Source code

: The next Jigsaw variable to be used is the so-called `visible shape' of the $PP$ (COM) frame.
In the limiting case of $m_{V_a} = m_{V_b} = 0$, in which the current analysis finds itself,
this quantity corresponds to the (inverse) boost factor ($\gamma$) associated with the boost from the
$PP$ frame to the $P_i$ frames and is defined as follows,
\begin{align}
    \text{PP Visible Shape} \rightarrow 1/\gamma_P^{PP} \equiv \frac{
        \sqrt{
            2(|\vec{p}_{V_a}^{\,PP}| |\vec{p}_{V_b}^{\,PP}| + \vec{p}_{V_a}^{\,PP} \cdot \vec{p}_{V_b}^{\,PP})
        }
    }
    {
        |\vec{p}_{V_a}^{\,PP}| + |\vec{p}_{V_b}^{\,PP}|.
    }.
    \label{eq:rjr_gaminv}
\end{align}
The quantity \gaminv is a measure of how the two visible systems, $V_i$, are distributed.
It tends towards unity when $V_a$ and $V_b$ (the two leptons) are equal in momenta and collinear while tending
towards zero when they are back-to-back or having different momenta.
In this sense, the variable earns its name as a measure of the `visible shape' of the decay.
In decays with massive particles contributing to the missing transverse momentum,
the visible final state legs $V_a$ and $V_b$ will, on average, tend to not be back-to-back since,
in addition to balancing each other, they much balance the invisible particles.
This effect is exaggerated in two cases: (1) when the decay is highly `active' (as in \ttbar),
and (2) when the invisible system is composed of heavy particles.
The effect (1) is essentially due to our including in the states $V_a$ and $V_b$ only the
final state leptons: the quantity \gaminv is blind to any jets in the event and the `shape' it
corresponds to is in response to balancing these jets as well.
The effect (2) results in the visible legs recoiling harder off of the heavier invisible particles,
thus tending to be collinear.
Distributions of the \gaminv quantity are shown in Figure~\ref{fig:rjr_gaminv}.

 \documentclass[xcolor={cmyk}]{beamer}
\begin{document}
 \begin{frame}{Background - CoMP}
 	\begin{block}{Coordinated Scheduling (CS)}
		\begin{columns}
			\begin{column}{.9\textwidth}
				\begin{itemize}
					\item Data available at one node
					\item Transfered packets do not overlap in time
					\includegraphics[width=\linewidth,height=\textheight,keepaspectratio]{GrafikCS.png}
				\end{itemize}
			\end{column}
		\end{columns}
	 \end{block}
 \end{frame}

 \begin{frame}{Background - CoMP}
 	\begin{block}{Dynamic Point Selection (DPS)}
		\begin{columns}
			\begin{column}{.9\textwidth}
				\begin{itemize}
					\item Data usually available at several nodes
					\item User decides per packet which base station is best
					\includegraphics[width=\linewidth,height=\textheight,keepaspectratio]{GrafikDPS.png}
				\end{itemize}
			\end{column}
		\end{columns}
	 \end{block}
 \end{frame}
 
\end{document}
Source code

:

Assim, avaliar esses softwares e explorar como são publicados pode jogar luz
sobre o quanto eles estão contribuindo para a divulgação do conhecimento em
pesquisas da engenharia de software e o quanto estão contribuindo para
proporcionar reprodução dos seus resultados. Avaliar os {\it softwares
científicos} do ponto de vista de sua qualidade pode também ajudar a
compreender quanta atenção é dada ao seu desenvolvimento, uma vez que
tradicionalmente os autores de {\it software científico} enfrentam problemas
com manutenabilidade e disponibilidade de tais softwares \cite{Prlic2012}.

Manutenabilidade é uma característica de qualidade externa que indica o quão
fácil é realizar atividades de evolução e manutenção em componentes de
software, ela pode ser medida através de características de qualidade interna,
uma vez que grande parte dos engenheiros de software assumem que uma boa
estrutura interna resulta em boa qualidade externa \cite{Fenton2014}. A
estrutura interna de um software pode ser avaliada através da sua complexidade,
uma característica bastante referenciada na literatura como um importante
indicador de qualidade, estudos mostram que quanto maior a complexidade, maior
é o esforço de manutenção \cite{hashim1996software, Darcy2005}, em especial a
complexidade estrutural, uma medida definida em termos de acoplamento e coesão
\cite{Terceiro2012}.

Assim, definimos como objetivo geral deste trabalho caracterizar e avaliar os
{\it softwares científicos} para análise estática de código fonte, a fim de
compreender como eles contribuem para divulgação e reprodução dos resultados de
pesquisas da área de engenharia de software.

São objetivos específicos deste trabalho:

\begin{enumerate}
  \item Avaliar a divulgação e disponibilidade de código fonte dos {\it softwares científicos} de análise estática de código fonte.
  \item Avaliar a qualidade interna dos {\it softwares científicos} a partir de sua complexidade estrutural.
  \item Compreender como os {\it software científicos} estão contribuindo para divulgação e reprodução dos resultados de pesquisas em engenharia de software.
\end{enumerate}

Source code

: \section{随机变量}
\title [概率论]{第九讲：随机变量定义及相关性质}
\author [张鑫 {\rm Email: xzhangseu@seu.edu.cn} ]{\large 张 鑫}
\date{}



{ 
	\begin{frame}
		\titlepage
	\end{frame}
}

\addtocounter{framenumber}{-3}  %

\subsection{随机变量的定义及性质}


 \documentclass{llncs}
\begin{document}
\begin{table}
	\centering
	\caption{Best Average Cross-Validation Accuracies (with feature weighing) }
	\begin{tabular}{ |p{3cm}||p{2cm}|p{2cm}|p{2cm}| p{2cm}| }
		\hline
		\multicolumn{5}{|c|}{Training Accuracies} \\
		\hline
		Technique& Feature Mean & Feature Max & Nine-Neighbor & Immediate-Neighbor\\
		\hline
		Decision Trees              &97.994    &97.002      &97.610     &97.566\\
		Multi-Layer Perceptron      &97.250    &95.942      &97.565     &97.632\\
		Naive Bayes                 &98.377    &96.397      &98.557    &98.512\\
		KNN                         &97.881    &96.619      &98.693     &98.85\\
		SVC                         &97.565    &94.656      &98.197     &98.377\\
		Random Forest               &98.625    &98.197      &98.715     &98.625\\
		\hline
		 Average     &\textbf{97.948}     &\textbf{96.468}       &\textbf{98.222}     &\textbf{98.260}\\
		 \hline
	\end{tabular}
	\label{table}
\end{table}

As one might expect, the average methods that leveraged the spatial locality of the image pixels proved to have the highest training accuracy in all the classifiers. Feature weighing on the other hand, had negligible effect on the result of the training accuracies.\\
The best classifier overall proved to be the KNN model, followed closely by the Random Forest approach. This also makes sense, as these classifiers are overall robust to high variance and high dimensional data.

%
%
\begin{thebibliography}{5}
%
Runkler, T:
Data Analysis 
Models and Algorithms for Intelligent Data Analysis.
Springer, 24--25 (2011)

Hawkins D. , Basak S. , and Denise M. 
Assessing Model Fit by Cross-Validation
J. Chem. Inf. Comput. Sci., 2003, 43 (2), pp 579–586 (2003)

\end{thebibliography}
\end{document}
• • • • •
Exercise prompt: The entries above must be returned exactly.

Answer to this task:
Source code

: The next Jigsaw variable to be used is the so-called `visible shape' of the $PP$ (COM) frame.
In the limiting case of $m_{V_a} = m_{V_b} = 0$, in which the current analysis finds itself,
this quantity corresponds to the (inverse) boost factor ($\gamma$) associated with the boost from the
$PP$ frame to the $P_i$ frames and is defined as follows,
\begin{align}
    \text{PP Visible Shape} \rightarrow 1/\gamma_P^{PP} \equiv \frac{
        \sqrt{
            2(|\vec{p}_{V_a}^{\,PP}| |\vec{p}_{V_b}^{\,PP}| + \vec{p}_{V_a}^{\,PP} \cdot \vec{p}_{V_b}^{\,PP})
        }
    }
    {
        |\vec{p}_{V_a}^{\,PP}| + |\vec{p}_{V_b}^{\,PP}|.
    }.
    \label{eq:rjr_gaminv}
\end{align}
The quantity \gaminv is a measure of how the two visible systems, $V_i$, are distributed.
It tends towards unity when $V_a$ and $V_b$ (the two leptons) are equal in momenta and collinear while tending
towards zero when they are back-to-back or having different momenta.
In this sense, the variable earns its name as a measure of the `visible shape' of the decay.
In decays with massive particles contributing to the missing transverse momentum,
the visible final state legs $V_a$ and $V_b$ will, on average, tend to not be back-to-back since,
in addition to balancing each other, they much balance the invisible particles.
This effect is exaggerated in two cases: (1) when the decay is highly `active' (as in \ttbar),
and (2) when the invisible system is composed of heavy particles.
The effect (1) is essentially due to our including in the states $V_a$ and $V_b$ only the
final state leptons: the quantity \gaminv is blind to any jets in the event and the `shape' it
corresponds to is in response to balancing these jets as well.
The effect (2) results in the visible legs recoiling harder off of the heavier invisible particles,
thus tending to be collinear.
Distributions of the \gaminv quantity are shown in Figure~\ref{fig:rjr_gaminv}.

 \documentclass[xcolor={cmyk}]{beamer}
\begin{document}
 \begin{frame}{Background - CoMP}
 	\begin{block}{Coordinated Scheduling (CS)}
		\begin{columns}
			\begin{column}{.9\textwidth}
				\begin{itemize}
					\item Data available at one node
					\item Transfered packets do not overlap in time
					\includegraphics[width=\linewidth,height=\textheight,keepaspectratio]{GrafikCS.png}
				\end{itemize}
			\end{column}
		\end{columns}
	 \end{block}
 \end{frame}

 \begin{frame}{Background - CoMP}
 	\begin{block}{Dynamic Point Selection (DPS)}
		\begin{columns}
			\begin{column}{.9\textwidth}
				\begin{itemize}
					\item Data usually available at several nodes
					\item User decides per packet which base station is best
					\includegraphics[width=\linewidth,height=\textheight,keepaspectratio]{GrafikDPS.png}
				\end{itemize}
			\end{column}
		\end{columns}
	 \end{block}
 \end{frame}
 
\end{document}
Source code

:

Assim, avaliar esses softwares e explorar como são publicados pode jogar luz
sobre o quanto eles estão contribuindo para a divulgação do conhecimento em
pesquisas da engenharia de software e o quanto estão contribuindo para
proporcionar reprodução dos seus resultados. Avaliar os {\it softwares
científicos} do ponto de vista de sua qualidade pode também ajudar a
compreender quanta atenção é dada ao seu desenvolvimento, uma vez que
tradicionalmente os autores de {\it software científico} enfrentam problemas
com manutenabilidade e disponibilidade de tais softwares \cite{Prlic2012}.

Manutenabilidade é uma característica de qualidade externa que indica o quão
fácil é realizar atividades de evolução e manutenção em componentes de
software, ela pode ser medida através de características de qualidade interna,
uma vez que grande parte dos engenheiros de software assumem que uma boa
estrutura interna resulta em boa qualidade externa \cite{Fenton2014}. A
estrutura interna de um software pode ser avaliada através da sua complexidade,
uma característica bastante referenciada na literatura como um importante
indicador de qualidade, estudos mostram que quanto maior a complexidade, maior
é o esforço de manutenção \cite{hashim1996software, Darcy2005}, em especial a
complexidade estrutural, uma medida definida em termos de acoplamento e coesão
\cite{Terceiro2012}.

Assim, definimos como objetivo geral deste trabalho caracterizar e avaliar os
{\it softwares científicos} para análise estática de código fonte, a fim de
compreender como eles contribuem para divulgação e reprodução dos resultados de
pesquisas da área de engenharia de software.

São objetivos específicos deste trabalho:

\begin{enumerate}
  \item Avaliar a divulgação e disponibilidade de código fonte dos {\it softwares científicos} de análise estática de código fonte.
  \item Avaliar a qualidade interna dos {\it softwares científicos} a partir de sua complexidade estrutural.
  \item Compreender como os {\it software científicos} estão contribuindo para divulgação e reprodução dos resultados de pesquisas em engenharia de software.
\end{enumerate}

Source code

: \section{随机变量}
\title [概率论]{第九讲：随机变量定义及相关性质}
\author [张鑫 {\rm Email: xzhangseu@seu.edu.cn} ]{\large 张 鑫}
\date{}



{ 
	\begin{frame}
		\titlepage
	\end{frame}
}

\addtocounter{framenumber}{-3}  %

\subsection{随机变量的定义及性质}


 \documentclass{llncs}
\begin{document}
\begin{table}
	\centering
	\caption{Best Average Cross-Validation Accuracies (with feature weighing) }
	\begin{tabular}{ |p{3cm}||p{2cm}|p{2cm}|p{2cm}| p{2cm}| }
		\hline
		\multicolumn{5}{|c|}{Training Accuracies} \\
		\hline
		Technique& Feature Mean & Feature Max & Nine-Neighbor & Immediate-Neighbor\\
		\hline
		Decision Trees              &97.994    &97.002      &97.610     &97.566\\
		Multi-Layer Perceptron      &97.250    &95.942      &97.565     &97.632\\
		Naive Bayes                 &98.377    &96.397      &98.557    &98.512\\
		KNN                         &97.881    &96.619      &98.693     &98.85\\
		SVC                         &97.565    &94.656      &98.197     &98.377\\
		Random Forest               &98.625    &98.197      &98.715     &98.625\\
		\hline
		 Average     &\textbf{97.948}     &\textbf{96.468}       &\textbf{98.222}     &\textbf{98.260}\\
		 \hline
	\end{tabular}
	\label{table}
\end{table}

As one might expect, the average methods that leveraged the spatial locality of the image pixels proved to have the highest training accuracy in all the classifiers. Feature weighing on the other hand, had negligible effect on the result of the training accuracies.\\
The best classifier overall proved to be the KNN model, followed closely by the Random Forest approach. This also makes sense, as these classifiers are overall robust to high variance and high dimensional data.

%
%
\begin{thebibliography}{5}
%
Runkler, T:
Data Analysis 
Models and Algorithms for Intelligent Data Analysis.
Springer, 24--25 (2011)

Hawkins D. , Basak S. , and Denise M. 
Assessing Model Fit by Cross-Validation
J. Chem. Inf. Comput. Sci., 2003, 43 (2), pp 579–586 (2003)

\end{thebibliography}
\end{document}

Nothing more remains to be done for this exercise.